Conservative “leave” supporter Iain Duncan Smith now says the campaign had not laid out promises but simply “a series of possibilities.” And having shocked the world – and global markets – with the referendum result, Britain appears in no hurry to rush out the EU’s exit door.
The “leave” campaign led by former London Mayor Boris Johnson has yet to lay out what it thinks Britain’s future relationship with the EU should look like, and Prime Minister David Cameron says Britain won’t trigger formal divorce talks until a new prime minister is in place after the summer.
Before Thursday’s referendum, however, the “leave” side’s tone was considerably less ambiguous: They wanted out, they wanted control of EU immigration, and they wanted a lot of money back from the EU.
“Let’s take back control,” said a slogan on the “Vote Leave” bus that traversed the country, as its leaders argued that Britain could secure its borders and limit EU immigration only by exiting the bloc, therefore eliminating the right that EU workers have to live and work in Britain.
An estimated 2 million Poles have come to work in Britain since 2004, and 850,000 are still here.

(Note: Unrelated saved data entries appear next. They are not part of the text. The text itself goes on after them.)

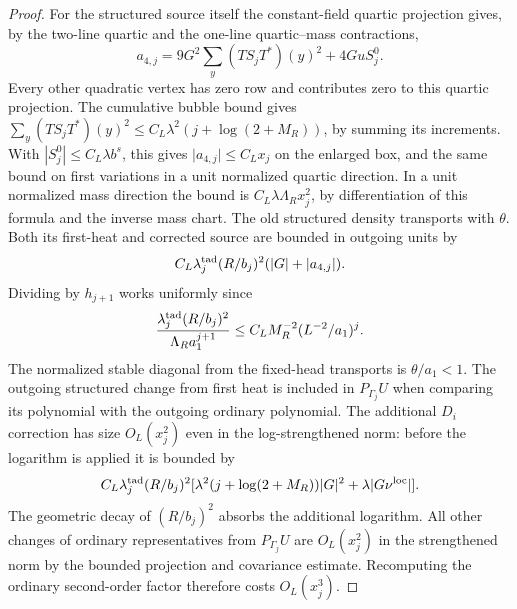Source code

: \documentclass[11pt]{article}
\theoremstyle{definition}
\begin{document}
\begin{proof}
For the structured source itself the constant-field quartic
projection gives, by the two-line quartic and the one-line
quartic--mass contractions,
\begin{equation}
 a_{4,j}=9G^2\sum_y (TS_jT^*)(y)^2+4Gu S_j^0.
\end{equation}
Every other quadratic vertex has zero row and contributes zero to
this quartic projection. The cumulative bubble bound gives
\(\sum_y(TS_jT^*)(y)^2
 \le C_L\lambda^2(j+\log(2+M_R))\), by summing its increments.
With \(|S_j^0|\le C_L\lambda b^s\), this gives
\(\lvert a_{4,j}\rvert\le C_L x_j\) on the enlarged box, and
the same bound on first variations in a unit normalized quartic
direction. In a unit normalized mass direction the bound is
\(C_L\lambda\Lambda_R x_j^2\), by differentiation of this formula
and the inverse mass chart. The old structured density transports
with \(\theta\). Both its first-heat and corrected source are
bounded in outgoing units by
\begin{equation}
 C_L\lambda_j^{\rm tad}(R/b_j)^2
      (|G|+|a_{4,j}|).
\end{equation}
Dividing by \(h_{j+1}\) works uniformly since
\begin{equation}
 \frac{\lambda_j^{\rm tad}(R/b_j)^2}{\Lambda_R a_1^{j+1}}
 \le C_L M_R^{-2}(L^{-2}/a_1)^j .
\end{equation}
The normalized stable diagonal from the fixed-head transports is
\(\theta/a_1<1\). The outgoing structured change from first heat
is included in \(P_{\Gamma_j}U\) when comparing its polynomial
with the outgoing ordinary polynomial. The additional \(D_i\)
correction has size \(O_L(x_j^2)\) even in the log-strengthened
norm: before the logarithm is applied it is bounded by
\begin{equation}
 C_L\lambda_j^{\rm tad}(R/b_j)^2
   [\lambda^2(j+\log(2+M_R))|G|^2+\lambda |G\nu^{\rm loc}|] .
\end{equation}
The geometric decay of \((R/b_j)^2\) absorbs the additional
logarithm. All other changes of ordinary representatives from
\(P_{\Gamma_j}U\) are \(O_L(x_j^2)\) in the strengthened norm by
the bounded projection and covariance estimate. Recomputing the
ordinary second-order factor therefore costs \(O_L(x_j^3)\).


\end{proof}
\end{document}
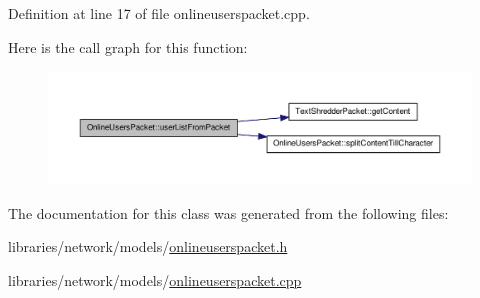 Definition at line 17 of file onlineuserspacket.cpp.



Here is the call graph for this function:\nopagebreak
\begin{figure}[H]
\begin{center}
\leavevmode
\includegraphics[width=400pt]{class_online_users_packet_a64ea4fdf646bc60af3eaac29bcd73f8d_cgraph}
\end{center}
\end{figure}




The documentation for this class was generated from the following files:\begin{DoxyCompactItemize}
\item 
libraries/network/models/\hyperlink{onlineuserspacket_8h}{onlineuserspacket.h}\item 
libraries/network/models/\hyperlink{onlineuserspacket_8cpp}{onlineuserspacket.cpp}\end{DoxyCompactItemize}

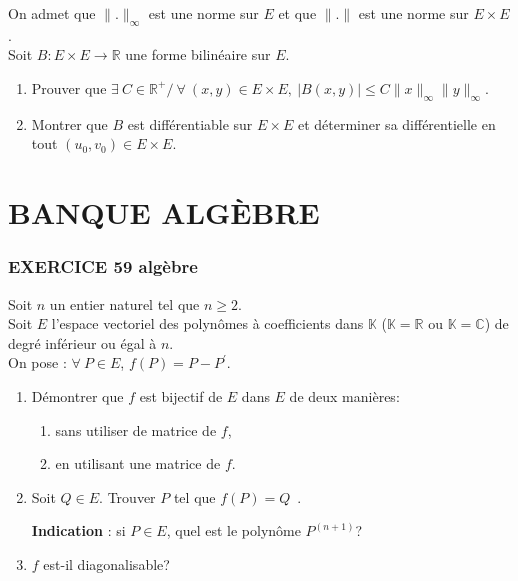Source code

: \documentclass[10pt,oneside]{article}
\begin{document}
\begin{flushleft}
\begin{enumerate}
\medskip

 On admet que $\|.\|_{\infty}$  est une norme sur $E$ et que $\|.\|$ est une norme sur $E\times E$.\\
 \medskip
 Soit $B:E\times E\longrightarrow \mathbb{R}$ une forme bilinéaire sur $E$.\\
 \begin{enumerate}
 \item
  Prouver que $\exists\: C\in\mathbb{R}^+/\:\forall\:(x,y)\in E\times E,\:|B(x,y)|\leqslant C\|x\|_{\infty}\|y\|_{\infty}$.
  \item
   Montrer que $B$ est différentiable sur $E\times E$ et déterminer sa différentielle en tout $(u_0,v_0)\in E\times E$.
  
  \end{enumerate}
\end{enumerate}

 \pagebreak
 \part*{BANQUE ALGÈBRE}
 \section*{EXERCICE 59 \: algèbre }
Soit $n$ un entier naturel tel que $n\geqslant 2$.\\
Soit $E$ l'espace vectoriel des polyn\^{o}mes \`{a} coefficients dans $\mathbb{K}$ ($\mathbb{K}=\mathbb{R}$ ou $\mathbb{K}=\mathbb{C}$) de degr\'{e} inf\'{e}rieur ou \'{e}gal \`{a} $n$.\\
On pose : $\forall\:P\in E$,  $f\left( P\right)=P-P^{\prime }$.

\begin{enumerate}
\item D\'{e}montrer que $f$ est bijectif de $E$ dans $E$ de deux mani\`{e}res:
	\begin{enumerate}
	\item sans utiliser de matrice de $f$, 
	\item en utilisant une matrice de $f$.  
	\end{enumerate}
	
\item Soit $Q\in E.$ Trouver $P$ tel que $f\left( P\right) =Q$~.

\textbf{Indication }: si $P\in E$, quel est le polyn\^{o}me $P^{\left(n+1\right) }$? 
\item
$f$ est-il diagonalisable?

\end{enumerate}


\end{flushleft}
\end{document}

Another bus-side “leave” pledge said: “We send the EU 350 million pounds a week – let’s fund our NHS instead.”
Many economists think there’s a conflict between the key promises of reducing EU immigration and producing a flourishing economy. They argue that Britain needs access to the EU’s tariff-free single market of 500 million people, and won’t get it if it tries to restrict the free movement of EU labor.
Jonathan Portes, principal research fellow at the National Institute of Economic and Social Research, said anti-EU campaigners chose to ignore the link between economic access and EU immigration in order to win votes.
“They told lots of people that these trade-offs, which were reasonably obvious and are now coming to the fore, didn’t exist,” Portes said. “Sooner or later they will have to deal with it.”
The desire to curb immigration motivated many “leave” voters, since more than 3 million people born in other EU nations now reside in Britain. An estimated 1.2 million Britons, including many retirees, have moved to other EU nations, but Britain’s relatively thriving economy has meant that immigration has far outstripped emigration in recent years.
Many Britons who voted “leave” believe those EU immigrants have placed strains on schools, hospitals and housing, even though they have paid taxes, and many economists argue that immigrants are an economic boon.
Leaving the EU would allow Britain to “take back control” by renouncing the free-movement principle. But if it did, it would be unlikely to get open access to the EU’s single market, with which the U.K. currently conducts half its trade, exporting everything from beef and lamb to financial services.
Portes said a deal offering free trade but not free movement would have “fairly significant negative consequences” for the British economy and British living standards.